Delapan penyidik diterjunkan langsung untuk membongkar jejak uang haram dan potensi gratifikasi yang diduga mengalir ke sejumlah pejabat Dinas PUPR dan Satker Balai Jalan Nasional wilayah Sumut. Dua koper besar dibawa masuk ke kediaman Kirun. Dugaan kuat, penggeledahan ini berkaitan erat dengan proyek senilai Rp231,8 miliar yang sarat pengaturan pemenang dan fee proyek.
Uang Miliaran dan Senjata Api Jadi Barang Bukti, Siapa Lagi Terseret?
Sebelumnya, rumah dan kantor Topan Obaja Putra Ginting – Kadis PUPR Sumut nonaktif – sudah lebih dulu digeledah. Dari lokasi itu, KPK menyita uang tunai Rp2,8 miliar dan dua senjata api: pistol semi otomatis dan senapan angin laras panjang. Topan kini telah ditetapkan sebagai tersangka penerima suap bersama dua bawahannya.
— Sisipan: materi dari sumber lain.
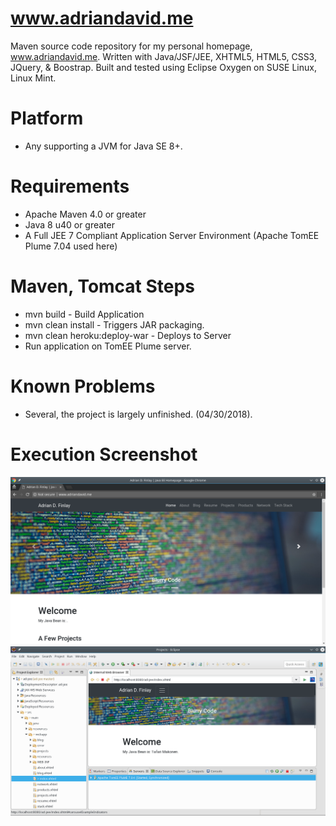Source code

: # www.adriandavid.me
Maven source code repository for my personal homepage, www.adriandavid.me. 
Written with Java/JSF/JEE, XHTML5, HTML5, CSS3, JQuery, &amp; Boostrap.
Built and tested using Eclipse Oxygen on SUSE Linux, Linux Mint.

# Platform 
- Any supporting a JVM for Java SE 8+.

# Requirements
- Apache Maven 4.0 or greater
- Java 8 u40 or greater
- A Full JEE 7 Compliant Application Server Environment (Apache TomEE Plume 7.04 used here)

# Maven, Tomcat Steps
- mvn build - Build Application
- mvn clean install - Triggers JAR packaging.
- mvn clean heroku:deploy-war - Deploys to Server
- Run application on TomEE Plume server.

# Known Problems
- Several, the project is largely unfinished. (04/30/2018).

# Execution Screenshot
![alt text](https://raw.githubusercontent.com/afinlay5/adriandavid.me/master/home.png)
![alt text](https://raw.githubusercontent.com/afinlay5/adriandavid.me/master/dev.png)


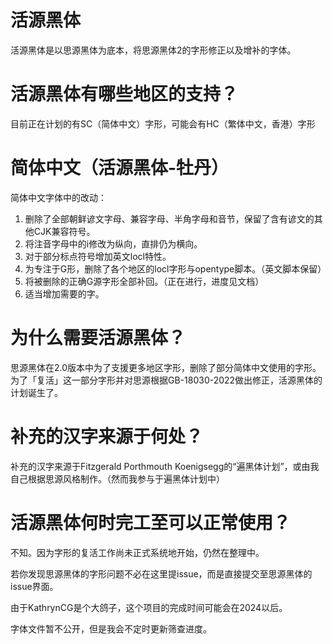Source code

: # 活源黑体
活源黑体是以思源黑体为底本，将思源黑体2的字形修正以及增补的字体。
# 活源黑体有哪些地区的支持？
目前正在计划的有SC（简体中文）字形，可能会有HC（繁体中文，香港）字形
# 简体中文（活源黑体-牡丹）
简体中文字体中的改动：

1. 删除了全部朝鲜谚文字母、兼容字母、半角字母和音节，保留了含有谚文的其他CJK兼容符号。
2. 将注音字母中的i修改为纵向，直排仍为横向。
3. 对于部分标点符号增加英文locl特性。
4. 为专注于G形，删除了各个地区的locl字形与opentype脚本。（英文脚本保留）
5. 将被删除的正确G源字形全部补回。（正在进行，进度见文档）
6. 适当增加需要的字。

# 为什么需要活源黑体？
思源黑体在2.0版本中为了支援更多地区字形，删除了部分简体中文使用的字形。为了「复活」这一部分字形并对思源根据GB-18030-2022做出修正，活源黑体的计划诞生了。
# 补充的汉字来源于何处？
补充的汉字来源于Fitzgerald Porthmouth Koenigsegg的“遍黑体计划”，或由我自己根据思源风格制作。（然而我参与于遍黑体计划中）
# 活源黑体何时完工至可以正常使用？
不知。因为字形的复活工作尚未正式系统地开始，仍然在整理中。

若你发现思源黑体的字形问题不必在这里提issue，而是直接提交至思源黑体的issue界面。

由于KathrynCG是个大鸽子，这个项目的完成时间可能会在2024以后。

字体文件暂不公开，但是我会不定时更新筛查进度。
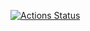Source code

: [![Actions Status](https://github.com/Semooze/morphling/workflows/Morphling/badge.svg)](https://github.com/Semooze/Morphling/actions)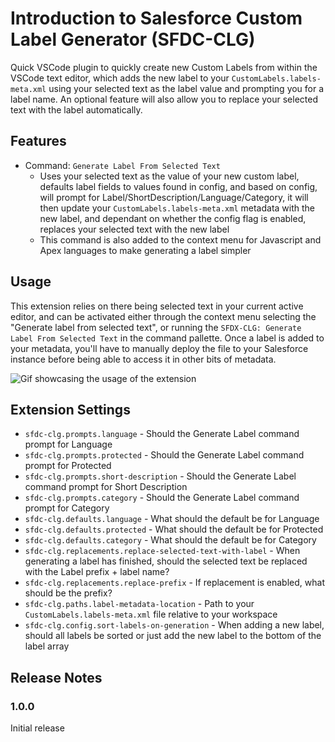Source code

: # Introduction to Salesforce Custom Label Generator (SFDC-CLG)

Quick VSCode plugin to quickly create new Custom Labels from within the VSCode text editor, which adds the new label to your `CustomLabels.labels-meta.xml` using your selected text as the label value and prompting you for a label name. An optional feature will also allow you to replace your selected text with the label automatically.

## Features

- Command: `Generate Label From Selected Text`
  - Uses your selected text as the value of your new custom label, defaults label fields to values found in config, and based on config, will prompt for Label/ShortDescription/Language/Category, it will then update your `CustomLabels.labels-meta.xml` metadata with the new label, and dependant on whether the config flag is enabled, replaces your selected text with the new label
  - This command is also added to the context menu for Javascript and Apex languages to make generating a label simpler

## Usage

This extension relies on there being selected text in your current active editor, and can be activated either through the context menu selecting the "Generate label from selected text", or running the `SFDX-CLG: Generate Label From Selected Text` in the command pallette.
Once a label is added to your metadata, you'll have to manually deploy the file to your Salesforce instance before being able to access it in other bits of metadata.

![Gif showcasing the usage of the extension](/media/dbb7ca53-7a91-4279-8bac-558904e71b76.gif)

## Extension Settings

* `sfdc-clg.prompts.language` - Should the Generate Label command prompt for Language
* `sfdc-clg.prompts.protected` - Should the Generate Label command prompt for Protected
* `sfdc-clg.prompts.short-description` - Should the Generate Label command prompt for Short Description
* `sfdc-clg.prompts.category` - Should the Generate Label command prompt for Category
* `sfdc-clg.defaults.language` - What should the default be for Language
* `sfdc-clg.defaults.protected` - What should the default be for Protected
* `sfdc-clg.defaults.category` - What should the default be for Category
* `sfdc-clg.replacements.replace-selected-text-with-label` - When generating a label has finished, should the selected text be replaced with the Label prefix + label name?
* `sfdc-clg.replacements.replace-prefix` - If replacement is enabled, what should be the prefix?
* `sfdc-clg.paths.label-metadata-location` - Path to your `CustomLabels.labels-meta.xml` file relative to your workspace
* `sfdc-clg.config.sort-labels-on-generation` - When adding a new label, should all labels be sorted or just add the new label to the bottom of the label array

## Release Notes

### 1.0.0

Initial release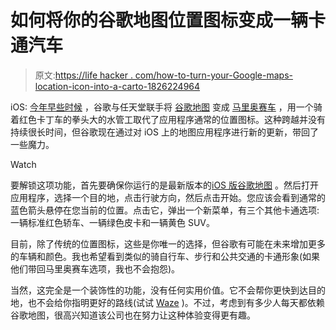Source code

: # 如何将你的谷歌地图位置图标变成一辆卡通汽车

> 原文:[https://life hacker . com/how-to-turn-your-Google-maps-location-icon-into-a-carto-1826224964](https://lifehacker.com/how-to-turn-your-google-maps-location-icon-into-a-carto-1826224964)

iOS: [今年早些时候](https://lifehacker.com/how-to-turn-google-maps-into-mario-kart-1823635766?rev=1520575494861) ，谷歌与任天堂联手将 [谷歌地图](https://lifehacker.com/how-to-make-the-most-of-google-maps-1793442153) 变成 [马里奥赛车](https://lifehacker.com/play-mario-kart-in-your-browser-with-this-css-clone-1825856951?rev=1525795900323) ，用一个骑着红色卡丁车的拳头大的水管工取代了应用程序通常的位置图标。这种跨越并没有持续很长时间，但谷歌现在通过对 iOS 上的地图应用程序进行新的更新，带回了一些魔力。

Watch

要解锁这项功能，首先要确保你运行的是最新版本的[iOS 版谷歌地图](https://itunes.apple.com/us/app/google-maps-gps-navigation/id585027354?mt=8) 。然后打开应用程序，选择一个目的地，点击行驶方向，然后点击开始。您应该会看到通常的蓝色箭头悬停在您当前的位置。点击它，弹出一个新菜单，有三个其他卡通选项:一辆标准红色轿车、一辆绿色皮卡和一辆黄色 SUV。

目前，除了传统的位置图标，这些是你唯一的选择，但谷歌有可能在未来增加更多的车辆和颜色。我也希望看到类似的骑自行车、步行和公共交通的卡通形象(如果他们带回马里奥赛车选项，我也不会抱怨)。

当然，这完全是一个装饰性的功能，没有任何实用价值。它不会帮你更快到达目的地，也不会给你指明更好的路线(试试 [Waze](https://lifehacker.com/how-to-turn-waze-into-the-ultimate-navigation-app-1740833171) )。不过，考虑到有多少人每天都依赖谷歌地图，很高兴知道该公司也在努力让这种体验变得更有趣。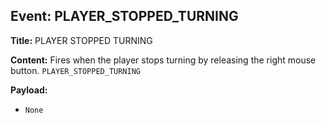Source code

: ## Event: PLAYER_STOPPED_TURNING

**Title:** PLAYER STOPPED TURNING

**Content:**
Fires when the player stops turning by releasing the right mouse button.
`PLAYER_STOPPED_TURNING`

**Payload:**
- `None`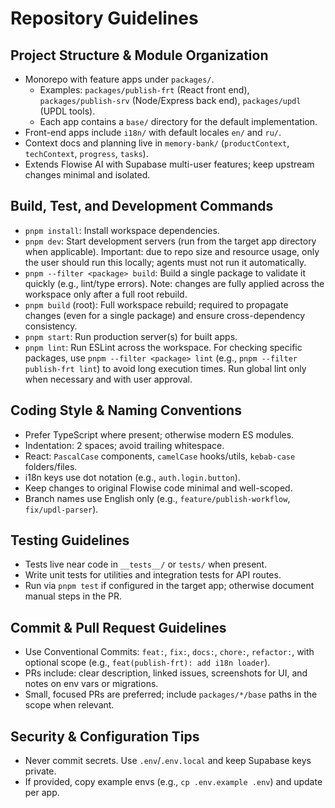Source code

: # Repository Guidelines

## Project Structure & Module Organization
- Monorepo with feature apps under `packages/`.
  - Examples: `packages/publish-frt` (React front end), `packages/publish-srv` (Node/Express back end), `packages/updl` (UPDL tools).
  - Each app contains a `base/` directory for the default implementation.
- Front-end apps include `i18n/` with default locales `en/` and `ru/`.
- Context docs and planning live in `memory-bank/` (`productContext`, `techContext`, `progress`, `tasks`).
- Extends Flowise AI with Supabase multi-user features; keep upstream changes minimal and isolated.

## Build, Test, and Development Commands
- `pnpm install`: Install workspace dependencies.
- `pnpm dev`: Start development servers (run from the target app directory when applicable). Important: due to repo size and resource usage, only the user should run this locally; agents must not run it automatically.
- `pnpm --filter <package> build`: Build a single package to validate it quickly (e.g., lint/type errors). Note: changes are fully applied across the workspace only after a full root rebuild.
- `pnpm build` (root): Full workspace rebuild; required to propagate changes (even for a single package) and ensure cross-dependency consistency.
- `pnpm start`: Run production server(s) for built apps.
- `pnpm lint`: Run ESLint across the workspace. For checking specific packages, use `pnpm --filter <package> lint` (e.g., `pnpm --filter publish-frt lint`) to avoid long execution times. Run global lint only when necessary and with user approval.

## Coding Style & Naming Conventions
- Prefer TypeScript where present; otherwise modern ES modules.
- Indentation: 2 spaces; avoid trailing whitespace.
- React: `PascalCase` components, `camelCase` hooks/utils, `kebab-case` folders/files.
- i18n keys use dot notation (e.g., `auth.login.button`).
- Keep changes to original Flowise code minimal and well-scoped.
- Branch names use English only (e.g., `feature/publish-workflow`, `fix/updl-parser`).

## Testing Guidelines
- Tests live near code in `__tests__/` or `tests/` when present.
- Write unit tests for utilities and integration tests for API routes.
- Run via `pnpm test` if configured in the target app; otherwise document manual steps in the PR.

## Commit & Pull Request Guidelines
- Use Conventional Commits: `feat:`, `fix:`, `docs:`, `chore:`, `refactor:`, with optional scope (e.g., `feat(publish-frt): add i18n loader`).
- PRs include: clear description, linked issues, screenshots for UI, and notes on env vars or migrations.
- Small, focused PRs are preferred; include `packages/*/base` paths in the scope when relevant.

## Security & Configuration Tips
- Never commit secrets. Use `.env`/`.env.local` and keep Supabase keys private.
- If provided, copy example envs (e.g., `cp .env.example .env`) and update per app.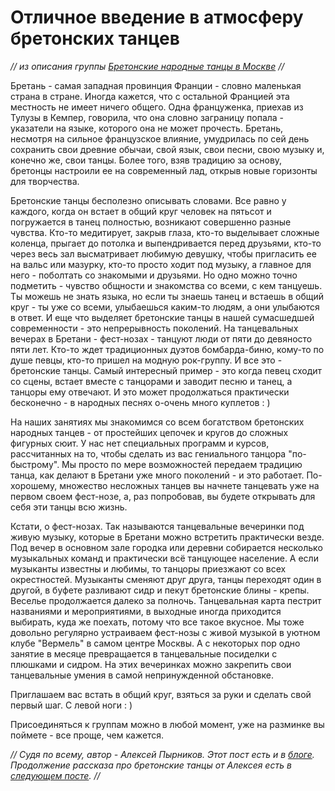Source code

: # Отличное введение в атмосферу бретонских танцев
_// из описания группы [Бретонские народные танцы в Москве](https://vk.com/club25749886) //_

Бретань - самая западная провинция Франции - словно маленькая страна в стране. Иногда кажется, что с остальной Францией эта местность не имеет ничего общего. Одна француженка, приехав из Тулузы в Кемпер, говорила, что она словно заграницу попала - указатели на языке, которого она не может прочесть. Бретань, несмотря на сильное французское влияние, умудрилась по сей день сохранить свои древние обычаи, свой язык, свои песни, свою музыку и, конечно же, свои танцы. Более того, взяв традицию за основу, бретонцы настроили ее на современный лад, открыв новые горизонты для творчества.

Бретонские танцы бесполезно описывать словами. Все равно у каждого, когда он встает в общий круг человек на пятьсот и погружается в танец полностью, возникают совершенно разные чувства. Кто-то медитирует, закрыв глаза, кто-то выделывает сложные коленца, прыгает до потолка и выпендривается перед друзьями, кто-то через весь зал высматривает любимую девушку, чтобы пригласить ее на вальс или мазурку, кто-то просто ходит под музыку, а главное для него - поболтать со знакомыми и друзьями.
Но одно можно точно подметить - чувство общности и знакомства со всеми, с кем танцуешь. Ты можешь не знать языка, но если ты знаешь танец и встаешь в общий круг - ты уже со всеми, улыбаешься каким-то людям, а они улыбаются в ответ.
И еще что выделяет бретонские танцы в нашей сумасшедшей современности - это непрерывность поколений. На танцевальных вечерах в Бретани - фест-нозах - танцуют люди от пяти до девяносто пяти лет. Кто-то ждет традиционных дуэтов бомбарда-биню, кому-то по душе певцы, кто-то пришел на модную рок-группу. И все это - бретонские танцы.
Самый интересный пример - это когда певец сходит со сцены, встает вместе с танцорами и заводит песню и танец, а танцоры ему отвечают. И это может продолжаться практически бесконечно - в народных песнях о-очень много куплетов : )

На наших занятиях мы знакомимся со всем богатством бретонских народных танцев - от простейших цепочек и кругов до сложных фигурных сюит. У нас нет специальных программ и курсов, рассчитанных на то, чтобы сделать из вас гениального танцора "по-быстрому". Мы просто по мере возможностей передаем традицию танца, как делают в Бретани уже много поколений - и это работает. По-хорошему, множество несложных танцев вы начнете танцевать уже на первом своем фест-нозе, а, раз попробовав, вы будете открывать для себя эти танцы всю жизнь.

Кстати, о фест-нозах. Так называются танцевальные вечеринки под живую музыку, которые в Бретани можно встретить практически везде. Под вечер в основном зале городка или деревни собирается несколько музыкальных команд и практически всё танцующее население. А если музыканты известны и любимы, то танцоры приезжают со всех окрестностей. Музыканты сменяют друг друга, танцы переходят один в другой, в буфете разливают сидр и пекут бретонские блины - крепы. Веселье продолжается далеко за полночь.
Танцевальная карта пестрит названиями и мероприятиями, в выходные иногда приходится выбирать, куда же поехать, потому что все такое вкусное.
Мы тоже довольно регулярно устраиваем фест-нозы с живой музыкой в уютном клубе "Вермель" в самом центре Москвы. А с некоторых пор одно занятие в месяце превращается в танцевальные посиделки с плюшками и сидром. На этих вечеринках можно закрепить свои танцевальные умения в самой непринужденной обстановке.

Приглашаем вас встать в общий круг, взяться за руки и сделать свой первый шаг. С левой ноги : )

Присоединяться к группам можно в любой момент, уже на разминке вы поймете - все проще, чем кажется.

_// Судя по всему, автор - Алексей Пырников. Этот пост есть и в [блоге](http://celtic-community.diary.ru/p182519919.htm?oam#more1). Продолжение рассказа про бретонские танцы от Алексея есть в [следующем посте](http://celtic-community.diary.ru/p193203999.htm?oam#more1). //_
Sementara Kirun dan Rayhan Dulasmi Pilang – petinggi PT RN – diduga sebagai penyuap untuk meloloskan proyek-proyek strategis yang diborong perusahaannya. KPK menduga aliran uang suap berasal dari fee proyek yang sudah disepakati, bahkan sebelum proses lelang dimulai. Praktik klasik ‘menang dulu, setor belakangan’ kembali terungkap.
Pernyataan Resmi KPK: “Uang Diduga Diberikan untuk Pengkondisian Proyek”
Pelaksana tugas juru bicara KPK, Tessa Mahardhika, membenarkan bahwa penggeledahan dilakukan di rumah Akhirun untuk mendalami keterlibatan pihak swasta dalam pengaturan proyek.
“Benar, hari ini tim penyidik melanjutkan kegiatan penggeledahan di rumah salah satu tersangka dari pihak swasta di Sidimpuan. Ditemukan dan diamankan berbagai dokumen hingga alat elektronik yang diduga terkait pengkondisian proyek serta aliran uang suap,” ujar Tessa kepada wartawan, Jumat (4/7).
Ia menambahkan bahwa seluruh temuan akan dianalisis untuk mengungkap skema korupsi yang lebih luas. “Kami mendalami apakah uang tersebut juga digunakan untuk mempengaruhi pejabat lain, baik di level provinsi maupun pusat,” tambah Tessa.